Functional requirements
- Multiple users can edit the same document at the same time.
- Each user sees others' changes within a few hundred milliseconds.
- See other users' cursors, selections, and presence.
- Edits never get lost; no garbled merges.
- Works offline; sync on reconnect.
- Comments, suggestions, version history.
- Permissions: owner, editor, commenter, viewer.
Non-functional requirements
- p99 latency for "I typed a character → I see it" < 10ms (local echo — optimistic apply before server ack).
- p99 latency for server round-trip ack < 30ms in-region.
- p99 latency for "I typed → my collaborator sees it" < 200ms.
- Document state convergence — every client sees the same final document regardless of network ordering.
- Durability — never lose acknowledged edits.
- 100M+ active documents, 50M concurrent editing sessions at peak.

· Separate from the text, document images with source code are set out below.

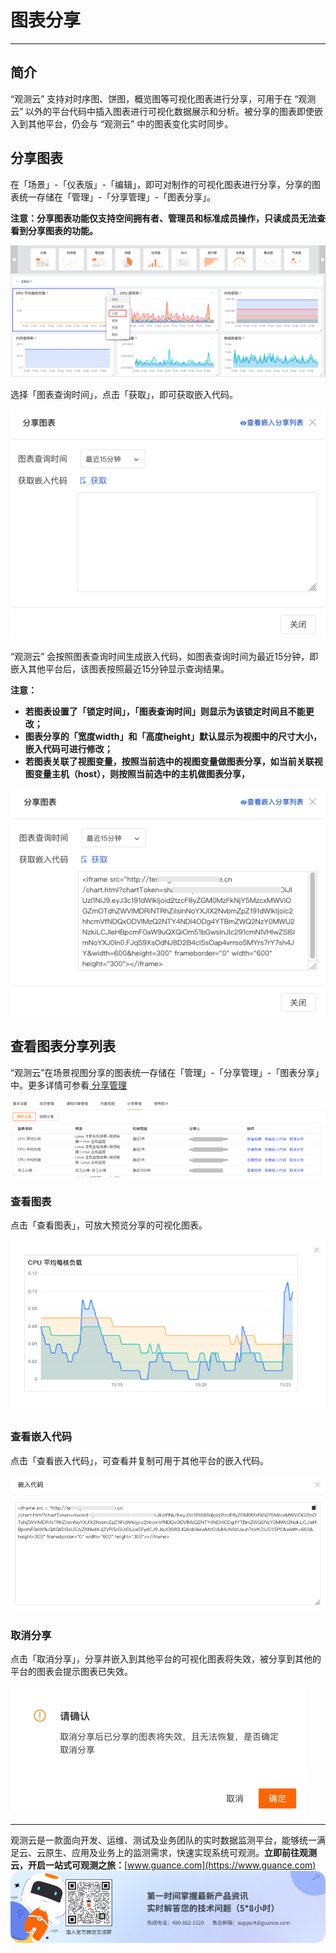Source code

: # 图表分享
---

## 简介

“观测云” 支持对时序图、饼图，概览图等可视化图表进行分享，可用于在 “观测云” 以外的平台代码中插入图表进行可视化数据展示和分析。被分享的图表即使嵌入到其他平台，仍会与 “观测云” 中的图表变化实时同步。
## 分享图表

在「场景」-「仪表版」-「编辑」，即可对制作的可视化图表进行分享，分享的图表统一存储在「管理」-「分享管理」-「图表分享」。

**注意：分享图表功能仅支持空间拥有者、管理员和标准成员操作，只读成员无法查看到分享图表的功能。**

![](../img/5.table_1.1.png)

选择「图表查询时间」，点击「获取」，即可获取嵌入代码。

![](../img/2.table_share_2.png)

“观测云” 会按照图表查询时间生成嵌入代码，如图表查询时间为最近15分钟，即嵌入其他平台后，该图表按照最近15分钟显示查询结果。

**注意：**

- **若图表设置了「锁定时间」，「图表查询时间」则显示为该锁定时间且不能更改；**
- **图表分享的「宽度width」和「高度height」默认显示为视图中的尺寸大小，嵌入代码可进行修改；**
- **若图表关联了视图变量，按照当前选中的视图变量做图表分享，如当前关联视图变量主机（host），则按照当前选中的主机做图表分享，**

![](../img/2.table_share_3.png)

## 查看图表分享列表

“观测云”在场景视图分享的图表统一存储在「管理」-「分享管理」-「图表分享」中。更多详情可参看[ 分享管理](https://www.yuque.com/dataflux/doc/eybvlv)

![](../img/WX20210810-153516.png)

### 查看图表
点击「查看图表」，可放大预览分享的可视化图表。

![](../img/2.table_share_5.png)

### 查看嵌入代码
点击「查看嵌入代码」，可查看并复制可用于其他平台的嵌入代码。

![](../img/2.table_share_6.png)

### 取消分享
点击「取消分享」，分享并嵌入到其他平台的可视化图表将失效，被分享到其他的平台的图表会提示图表已失效。

![](../img/2.table_share_7.png)


---

观测云是一款面向开发、运维、测试及业务团队的实时数据监测平台，能够统一满足云、云原生、应用及业务上的监测需求，快速实现系统可观测。**立即前往观测云，开启一站式可观测之旅：**[www.guance.com](https://www.guance.com)
![](../img/logo_2.png)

- Documents up to 10MB of text + embedded objects.
Capacity estimation
| Dimension | Estimate | How we got there |
|---|---|---|
| Total users | 1 B | — |
| Concurrent editors (peak) | ~50 M | Most "open" docs are 1 person reading |
| Active docs with 2+ editors | ~5 M | — |
| Ops/sec (peak) | ~10 M ops/sec | 50M × 0.2 active fraction × 1 op/sec/editor |
| Inbound bandwidth | ~500 MB/sec | 10M ops/sec × 50 B/op (insert/delete with position) |
| Text storage (active docs) | ~5 TB | 100M active docs × 50 KB text/doc |
| Op-log storage | ~50 TB | 100M docs × 500 KB op history/doc (~10× text during session) |
| Total raw (before compression) | ~50–100 TB | Heavily compressible |
Takeaway: 10M ops/sec of order-sensitive writes, sub-200ms multi-user delivery, and ~50–100 TB of op log — the bottleneck is the per-doc OT serialization, not raw storage or bandwidth.
Building up to the design
Collaborative editing is the textbook "naive approach destroys your data" problem. Walking forward, each fix earns its place by being the only thing that prevents a specific kind of corruption.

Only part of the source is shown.